U.S. Customs and Border Protection (CBP) is the largest federal law enforcement agency in the United States, with more than 60,000 employees and a budget exceeding $19 billion. It is simultaneously a law enforcement agency, a trade facilitation body, and the federal government’s primary screening operation for people and goods entering the country. Understanding how one agency came to hold all of these responsibilities—and what authorities it exercises in each role—is essential context for the policy debates that surround it.

Creation and Legislative Origins

Prior to Sept. 11, 2001, the functions CBP now performs were scattered across three departments:

Each had its own chain of command and institutional culture, but no unified border management authority.
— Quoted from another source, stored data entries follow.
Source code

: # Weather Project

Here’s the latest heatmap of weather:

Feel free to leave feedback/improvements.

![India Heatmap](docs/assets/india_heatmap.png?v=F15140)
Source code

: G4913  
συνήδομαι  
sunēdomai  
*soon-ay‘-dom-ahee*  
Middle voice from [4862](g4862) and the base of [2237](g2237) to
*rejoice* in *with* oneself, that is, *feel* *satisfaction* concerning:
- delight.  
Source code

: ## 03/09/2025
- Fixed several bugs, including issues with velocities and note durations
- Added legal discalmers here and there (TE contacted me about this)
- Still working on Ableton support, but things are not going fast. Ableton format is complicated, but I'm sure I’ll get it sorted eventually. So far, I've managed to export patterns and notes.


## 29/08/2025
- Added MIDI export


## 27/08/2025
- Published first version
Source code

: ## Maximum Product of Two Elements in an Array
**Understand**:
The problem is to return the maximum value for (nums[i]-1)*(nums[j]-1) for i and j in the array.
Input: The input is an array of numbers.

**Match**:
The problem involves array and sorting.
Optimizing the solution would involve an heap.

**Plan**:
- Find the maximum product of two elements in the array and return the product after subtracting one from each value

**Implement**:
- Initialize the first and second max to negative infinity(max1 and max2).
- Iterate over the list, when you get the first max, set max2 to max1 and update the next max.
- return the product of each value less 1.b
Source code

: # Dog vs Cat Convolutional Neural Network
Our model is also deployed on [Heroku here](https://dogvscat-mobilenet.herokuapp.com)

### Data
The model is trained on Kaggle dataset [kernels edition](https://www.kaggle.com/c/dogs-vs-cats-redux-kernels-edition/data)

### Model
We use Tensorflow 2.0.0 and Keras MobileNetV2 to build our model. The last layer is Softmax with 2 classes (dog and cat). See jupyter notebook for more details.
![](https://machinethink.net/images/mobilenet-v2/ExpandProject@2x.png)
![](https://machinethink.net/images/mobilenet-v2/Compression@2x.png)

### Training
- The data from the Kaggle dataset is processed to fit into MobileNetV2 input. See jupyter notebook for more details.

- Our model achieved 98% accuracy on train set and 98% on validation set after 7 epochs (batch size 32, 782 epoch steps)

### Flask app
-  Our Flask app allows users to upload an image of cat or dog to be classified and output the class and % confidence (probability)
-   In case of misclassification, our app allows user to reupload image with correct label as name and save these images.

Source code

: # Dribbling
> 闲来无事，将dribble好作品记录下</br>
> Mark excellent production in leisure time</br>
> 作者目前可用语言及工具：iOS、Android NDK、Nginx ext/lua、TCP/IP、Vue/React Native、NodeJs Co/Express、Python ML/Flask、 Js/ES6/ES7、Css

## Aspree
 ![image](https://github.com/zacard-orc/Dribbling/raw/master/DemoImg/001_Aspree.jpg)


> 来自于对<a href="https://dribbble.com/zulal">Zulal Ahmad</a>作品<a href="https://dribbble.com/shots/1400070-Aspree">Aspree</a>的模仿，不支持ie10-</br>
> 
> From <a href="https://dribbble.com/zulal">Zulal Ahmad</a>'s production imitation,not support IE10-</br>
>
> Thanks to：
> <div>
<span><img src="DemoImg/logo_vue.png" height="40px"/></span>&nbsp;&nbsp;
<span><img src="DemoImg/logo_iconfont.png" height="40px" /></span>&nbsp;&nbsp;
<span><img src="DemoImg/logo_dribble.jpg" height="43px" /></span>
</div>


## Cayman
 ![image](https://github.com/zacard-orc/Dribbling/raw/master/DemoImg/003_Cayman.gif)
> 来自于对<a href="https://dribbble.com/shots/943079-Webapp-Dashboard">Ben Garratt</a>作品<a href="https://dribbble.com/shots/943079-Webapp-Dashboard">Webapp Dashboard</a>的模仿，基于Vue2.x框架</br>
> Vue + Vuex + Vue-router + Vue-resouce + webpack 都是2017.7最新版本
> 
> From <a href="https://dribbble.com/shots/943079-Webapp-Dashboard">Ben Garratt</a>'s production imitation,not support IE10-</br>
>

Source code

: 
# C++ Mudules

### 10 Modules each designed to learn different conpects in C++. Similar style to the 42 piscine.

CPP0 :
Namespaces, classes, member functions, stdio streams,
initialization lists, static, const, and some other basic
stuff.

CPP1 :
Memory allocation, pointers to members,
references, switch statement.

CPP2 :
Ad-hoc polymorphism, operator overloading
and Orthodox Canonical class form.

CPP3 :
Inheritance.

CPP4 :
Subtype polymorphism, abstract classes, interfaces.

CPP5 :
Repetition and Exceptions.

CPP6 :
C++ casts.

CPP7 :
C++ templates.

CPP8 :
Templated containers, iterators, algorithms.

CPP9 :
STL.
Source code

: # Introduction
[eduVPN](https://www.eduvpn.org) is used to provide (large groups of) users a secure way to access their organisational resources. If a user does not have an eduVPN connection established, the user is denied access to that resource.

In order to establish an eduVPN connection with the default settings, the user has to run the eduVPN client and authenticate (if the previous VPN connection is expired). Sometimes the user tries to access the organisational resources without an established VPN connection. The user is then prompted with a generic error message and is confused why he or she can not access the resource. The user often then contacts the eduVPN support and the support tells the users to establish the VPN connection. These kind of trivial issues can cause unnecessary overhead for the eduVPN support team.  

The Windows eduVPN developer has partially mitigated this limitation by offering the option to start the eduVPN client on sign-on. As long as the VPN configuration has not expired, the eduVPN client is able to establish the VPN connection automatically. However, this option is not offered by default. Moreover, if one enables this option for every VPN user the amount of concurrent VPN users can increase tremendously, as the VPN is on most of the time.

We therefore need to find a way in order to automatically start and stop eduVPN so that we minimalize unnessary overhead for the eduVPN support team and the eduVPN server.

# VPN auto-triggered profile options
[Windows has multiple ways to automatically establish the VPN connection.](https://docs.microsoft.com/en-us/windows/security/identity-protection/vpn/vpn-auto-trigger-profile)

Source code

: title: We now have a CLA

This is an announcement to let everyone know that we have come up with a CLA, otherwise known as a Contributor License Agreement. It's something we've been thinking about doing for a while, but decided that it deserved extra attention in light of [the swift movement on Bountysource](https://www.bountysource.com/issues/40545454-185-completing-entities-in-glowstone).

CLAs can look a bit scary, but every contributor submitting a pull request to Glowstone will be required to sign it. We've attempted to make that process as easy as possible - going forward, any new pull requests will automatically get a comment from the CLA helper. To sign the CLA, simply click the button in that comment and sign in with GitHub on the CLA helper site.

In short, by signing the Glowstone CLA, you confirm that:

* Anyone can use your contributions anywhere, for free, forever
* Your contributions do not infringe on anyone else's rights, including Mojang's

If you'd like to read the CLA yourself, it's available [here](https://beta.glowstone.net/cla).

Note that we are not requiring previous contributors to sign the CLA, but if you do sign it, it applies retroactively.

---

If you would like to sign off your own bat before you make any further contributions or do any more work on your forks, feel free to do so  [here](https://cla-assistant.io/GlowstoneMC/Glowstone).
The Homeland Security Act of 2002 changed that. The 9/11 Commission found that border security “was not seen as a national security matter” in the decade before the attack. The agencies responsible for customs, immigration, and border inspection operated in separate departments with no shared intelligence or counter-terrorism mission—gaps the hijackers exploited through fraudulent passports, visa application fraud, and watchlist failures. The Commission recommended integrating border security into a comprehensive screening system under a single department so that agencies guarding the border could share intelligence and apply common security standards. Congress responded by directing the consolidation of these functions within the newly created Department of Homeland Security (DHS). 

CBP formally launched on March 1, 2003, integrating the Customs Service, INS immigration inspectors and Border Patrol, and APHIS plant quarantine programs into a single agency. Personnel who had spent careers in agencies with distinct missions (e.g., revenue collection, immigration enforcement, agricultural protection) were now operating under one roof with a new counter-terrorism mandate.

Mission

CBP’s stated mission is to protect the American people, safeguard U.S. borders, and enhance the nation’s economic prosperity. Its 2021–2026 Strategy identifies five “Enduring Mission Priorities”:

That counter-terrorism sits atop CBP’s strategic priorities is notable given that it is also a core mandate of the Federal Bureau of Investigation (FBI). However, the two agencies approach the mission from different directions: CBP focuses on preventing threats from crossing U.S. borders, while the FBI investigates terrorist activity both domestically and internationally.

The dual mandate that distinguishes CBP from other federal agencies is a combination of enforcement and facilitation. On a typical day, CBP processes close to a million travelers at ports of entry while simultaneously conducting cargo screening and border patrol operations. The agency is not solely focused on keeping things out; it is also responsible for keeping commerce and travel moving.

The question of how a border-focused agency operates so far from the border is not new. In 1992, the Border Patrol (then under the INS) was deployed to Los Angeles during the unrest following the Rodney King verdict, and tactical agents conducted the raid to seize Elián González from his relatives’ home in Miami in 2000. The question arose again in 2020, when CBP deployed tactical units to Portland, Oregon, and other American cities during racial justice protests under Operation Diligent Valor—a deployment the DHS inspector general later found agents were unprepared for, with only 7 of 63 officers examined having completed riot and crowd control training. More recently, the deployment of CBP personnel to Minneapolis and other American cities as part of expanded federal enforcement operations has raised similar questions about how an agency whose strategic plan and training infrastructure are organized around border security operates in urban environments far from the border. The distance between the agency’s stated mission and its operations is a question that successive administrations have answered differently.

Scale

CBP currently has 69,874 authorized positions, though reports have found the agency has consistently fallen short of staffing targets, with attrition outpacing hiring in recent years. As of mid-2025, CBP employed approximately 19,000 Border Patrol agents; 26,000 CBP officers; and 1,400 Air and Marine operators.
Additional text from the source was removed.